ORIGINAL CONTRIBUTIONS

Combined Effects of Complement Factor H Genotypes, Fish Consumption, and Inflammatory Markers on Long-Term Risk for Age-related Macular Degeneration in a Cohort

Jie Jin Wang, Elena Rochtchina, Wayne Smith, Ronald Klein, Barbara E. K. Klein, Tripti Joshi, Theru A. Sivakumaran, Sudha Iyengar and Paul Mitchell

Correspondence to Dr. Jie Jin Wang, Centre for Vision Research, Department of Ophthalmology, University of Sydney, Westmead Hospital, Hawkesbury Road, Westmead, NSW 2145, Australia (e-mail: jiejin_wang{at}wmi.usyd.edu.au).

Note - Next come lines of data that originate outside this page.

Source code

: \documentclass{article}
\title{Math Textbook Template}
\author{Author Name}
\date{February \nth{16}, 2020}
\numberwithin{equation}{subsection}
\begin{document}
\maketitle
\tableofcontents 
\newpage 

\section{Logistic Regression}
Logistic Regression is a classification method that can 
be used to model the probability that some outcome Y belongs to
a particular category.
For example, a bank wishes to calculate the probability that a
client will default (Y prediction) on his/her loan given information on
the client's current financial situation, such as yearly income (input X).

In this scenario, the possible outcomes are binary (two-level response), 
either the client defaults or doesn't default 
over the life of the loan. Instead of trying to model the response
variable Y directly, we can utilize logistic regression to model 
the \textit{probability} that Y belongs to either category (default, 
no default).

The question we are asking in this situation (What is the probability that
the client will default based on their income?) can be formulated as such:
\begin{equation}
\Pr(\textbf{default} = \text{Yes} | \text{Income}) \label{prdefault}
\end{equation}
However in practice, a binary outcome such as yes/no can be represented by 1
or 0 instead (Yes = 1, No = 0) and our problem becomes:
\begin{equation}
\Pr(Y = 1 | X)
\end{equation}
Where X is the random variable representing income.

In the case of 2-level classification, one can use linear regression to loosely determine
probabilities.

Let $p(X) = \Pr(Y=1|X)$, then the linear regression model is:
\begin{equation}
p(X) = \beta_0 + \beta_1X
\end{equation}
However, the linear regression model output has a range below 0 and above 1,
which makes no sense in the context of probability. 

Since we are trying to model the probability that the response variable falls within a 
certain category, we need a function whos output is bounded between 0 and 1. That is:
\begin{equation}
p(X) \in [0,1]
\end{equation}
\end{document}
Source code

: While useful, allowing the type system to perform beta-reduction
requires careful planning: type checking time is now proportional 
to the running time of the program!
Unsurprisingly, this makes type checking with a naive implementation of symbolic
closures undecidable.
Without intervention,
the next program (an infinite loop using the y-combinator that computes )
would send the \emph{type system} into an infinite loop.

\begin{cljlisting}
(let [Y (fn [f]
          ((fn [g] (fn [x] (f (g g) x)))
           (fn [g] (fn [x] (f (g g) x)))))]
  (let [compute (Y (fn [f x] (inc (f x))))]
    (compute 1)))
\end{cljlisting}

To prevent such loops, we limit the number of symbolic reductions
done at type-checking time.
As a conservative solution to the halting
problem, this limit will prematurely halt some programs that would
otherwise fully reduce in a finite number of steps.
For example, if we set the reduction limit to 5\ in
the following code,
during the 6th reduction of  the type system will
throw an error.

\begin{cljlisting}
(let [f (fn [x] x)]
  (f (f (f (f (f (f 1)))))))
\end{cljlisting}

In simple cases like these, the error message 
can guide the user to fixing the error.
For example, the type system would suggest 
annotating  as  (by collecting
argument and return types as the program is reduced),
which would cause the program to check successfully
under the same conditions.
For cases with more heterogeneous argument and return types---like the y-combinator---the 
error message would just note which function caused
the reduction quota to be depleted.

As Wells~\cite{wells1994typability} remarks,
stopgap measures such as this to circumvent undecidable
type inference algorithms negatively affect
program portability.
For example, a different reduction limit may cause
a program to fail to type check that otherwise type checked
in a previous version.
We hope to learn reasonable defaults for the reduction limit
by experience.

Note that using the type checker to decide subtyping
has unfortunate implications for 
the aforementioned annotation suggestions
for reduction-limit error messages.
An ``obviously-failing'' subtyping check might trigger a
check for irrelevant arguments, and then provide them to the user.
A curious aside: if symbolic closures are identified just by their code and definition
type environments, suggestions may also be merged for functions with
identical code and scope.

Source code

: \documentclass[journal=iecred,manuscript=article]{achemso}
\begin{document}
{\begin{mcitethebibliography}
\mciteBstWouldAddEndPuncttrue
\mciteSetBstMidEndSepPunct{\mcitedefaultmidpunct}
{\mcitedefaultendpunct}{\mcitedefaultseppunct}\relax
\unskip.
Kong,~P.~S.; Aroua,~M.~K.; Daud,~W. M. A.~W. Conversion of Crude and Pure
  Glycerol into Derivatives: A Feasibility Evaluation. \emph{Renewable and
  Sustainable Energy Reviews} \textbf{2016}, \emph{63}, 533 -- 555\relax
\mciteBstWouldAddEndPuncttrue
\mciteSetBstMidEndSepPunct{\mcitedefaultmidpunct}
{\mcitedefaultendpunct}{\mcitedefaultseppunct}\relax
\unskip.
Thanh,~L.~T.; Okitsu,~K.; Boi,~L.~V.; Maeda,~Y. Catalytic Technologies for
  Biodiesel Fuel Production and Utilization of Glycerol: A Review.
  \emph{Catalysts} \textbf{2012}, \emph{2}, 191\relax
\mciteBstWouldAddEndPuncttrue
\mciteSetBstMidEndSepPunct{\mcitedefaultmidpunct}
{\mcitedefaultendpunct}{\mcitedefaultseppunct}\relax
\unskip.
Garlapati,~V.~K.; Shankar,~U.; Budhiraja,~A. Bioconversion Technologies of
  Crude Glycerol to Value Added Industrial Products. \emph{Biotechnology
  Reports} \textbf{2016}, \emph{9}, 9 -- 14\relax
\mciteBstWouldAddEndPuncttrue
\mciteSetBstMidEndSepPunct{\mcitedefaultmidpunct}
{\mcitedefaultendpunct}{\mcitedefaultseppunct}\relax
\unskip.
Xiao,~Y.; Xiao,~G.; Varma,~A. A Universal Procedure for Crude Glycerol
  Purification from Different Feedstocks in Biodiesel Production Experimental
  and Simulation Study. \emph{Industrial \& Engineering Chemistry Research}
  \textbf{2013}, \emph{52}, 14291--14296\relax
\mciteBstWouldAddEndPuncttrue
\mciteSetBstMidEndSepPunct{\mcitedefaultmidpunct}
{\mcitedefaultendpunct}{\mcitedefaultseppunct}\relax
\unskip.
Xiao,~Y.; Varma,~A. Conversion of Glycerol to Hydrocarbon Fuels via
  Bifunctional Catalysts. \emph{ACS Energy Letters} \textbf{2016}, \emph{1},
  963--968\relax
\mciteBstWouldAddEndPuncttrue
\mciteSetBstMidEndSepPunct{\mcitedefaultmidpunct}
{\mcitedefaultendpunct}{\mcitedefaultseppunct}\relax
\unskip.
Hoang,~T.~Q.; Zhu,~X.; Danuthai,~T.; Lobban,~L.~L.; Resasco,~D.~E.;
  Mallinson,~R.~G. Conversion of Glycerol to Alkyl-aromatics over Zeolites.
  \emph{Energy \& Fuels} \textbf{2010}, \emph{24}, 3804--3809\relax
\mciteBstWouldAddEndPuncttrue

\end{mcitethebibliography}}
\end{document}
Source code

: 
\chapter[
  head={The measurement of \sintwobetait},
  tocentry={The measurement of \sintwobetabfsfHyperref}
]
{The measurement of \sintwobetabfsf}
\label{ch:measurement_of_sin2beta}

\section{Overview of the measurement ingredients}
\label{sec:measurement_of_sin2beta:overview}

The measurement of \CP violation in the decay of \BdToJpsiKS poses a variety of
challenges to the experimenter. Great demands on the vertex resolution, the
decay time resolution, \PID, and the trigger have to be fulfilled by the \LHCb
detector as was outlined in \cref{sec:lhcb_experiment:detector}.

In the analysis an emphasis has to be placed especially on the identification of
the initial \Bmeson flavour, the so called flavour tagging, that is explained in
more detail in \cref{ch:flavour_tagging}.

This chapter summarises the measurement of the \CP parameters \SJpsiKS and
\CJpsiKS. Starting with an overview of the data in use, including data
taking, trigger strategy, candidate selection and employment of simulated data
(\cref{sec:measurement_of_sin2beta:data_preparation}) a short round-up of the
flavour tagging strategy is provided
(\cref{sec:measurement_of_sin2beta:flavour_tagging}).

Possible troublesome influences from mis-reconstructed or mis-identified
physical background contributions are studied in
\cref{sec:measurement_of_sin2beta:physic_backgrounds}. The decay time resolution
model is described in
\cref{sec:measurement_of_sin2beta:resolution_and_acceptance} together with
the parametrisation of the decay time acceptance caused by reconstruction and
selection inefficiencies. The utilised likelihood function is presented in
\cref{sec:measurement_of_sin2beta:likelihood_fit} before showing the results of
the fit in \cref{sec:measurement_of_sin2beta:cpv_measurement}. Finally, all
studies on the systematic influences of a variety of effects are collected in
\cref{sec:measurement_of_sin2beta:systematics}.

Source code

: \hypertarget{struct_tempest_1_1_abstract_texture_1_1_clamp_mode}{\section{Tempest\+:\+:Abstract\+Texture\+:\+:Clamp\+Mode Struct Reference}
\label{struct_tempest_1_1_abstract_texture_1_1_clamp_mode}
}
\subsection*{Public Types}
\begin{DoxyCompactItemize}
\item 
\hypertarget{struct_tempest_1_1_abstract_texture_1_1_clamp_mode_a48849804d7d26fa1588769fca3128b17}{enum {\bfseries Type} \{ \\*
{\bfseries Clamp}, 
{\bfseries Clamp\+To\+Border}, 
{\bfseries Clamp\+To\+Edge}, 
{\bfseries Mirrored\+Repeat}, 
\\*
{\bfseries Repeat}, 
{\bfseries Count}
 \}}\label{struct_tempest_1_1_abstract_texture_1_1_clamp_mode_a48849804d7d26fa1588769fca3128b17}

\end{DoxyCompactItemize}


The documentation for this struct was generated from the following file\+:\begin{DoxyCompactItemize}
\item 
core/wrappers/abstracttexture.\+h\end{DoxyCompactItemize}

Received for publication March 6, 2008. Accepted for publication October 13, 2008.

At baseline in 1992–1994, the authors assessed the combined effects of complement factor H (CFH) genotypes with smoking, fish consumption, and inflammatory markers on the risk of age-related macular degeneration (AMD) in 3,654 persons aged ≥49 years. They reexamined 75% of the survivors after 5 and 10 years, confirming incident AMD by side-by-side photographic grading. Of the 2,452 persons followed in the Blue Mountains Eye Study, 1,881 were genotyped (rs1061170), with CC, CT, and TT identified in 13.6%, 46.7%, and 39.7%, respectively. AMD risk increased with each additional C allele (early AMD: age- and sex-adjusted relative risk (RR) = 1.6, 95% confidence interval (CI): 1.2, 1.9; late AMD: RR = 2.3, 95% CI: 1.5, 3.6). Late AMD risk among current smokers with the CC/CT genotypes (RR = 10.7, 95% CI: 3.4, 33.9) was 5-fold that for genotypically similar nonsmokers (RR = 2.2, 95% CI: 0.9, 5.5) versus current nonsmokers with TT genotypes. Weekly compared with less than weekly consumption of fish was associated with reduced late AMD risk in participants with the CC genotype (RR = 0.15, 95% CI: 0.03, 0.8) but not the CT (RR = 0.7, 95% CI: 0.3, 2.0) or TT (RR = 1.3, 95% CI: 0.2, 7.2) genotypes. This study documents joint contributions from genetic and systemic factors in determining the progression of AMD.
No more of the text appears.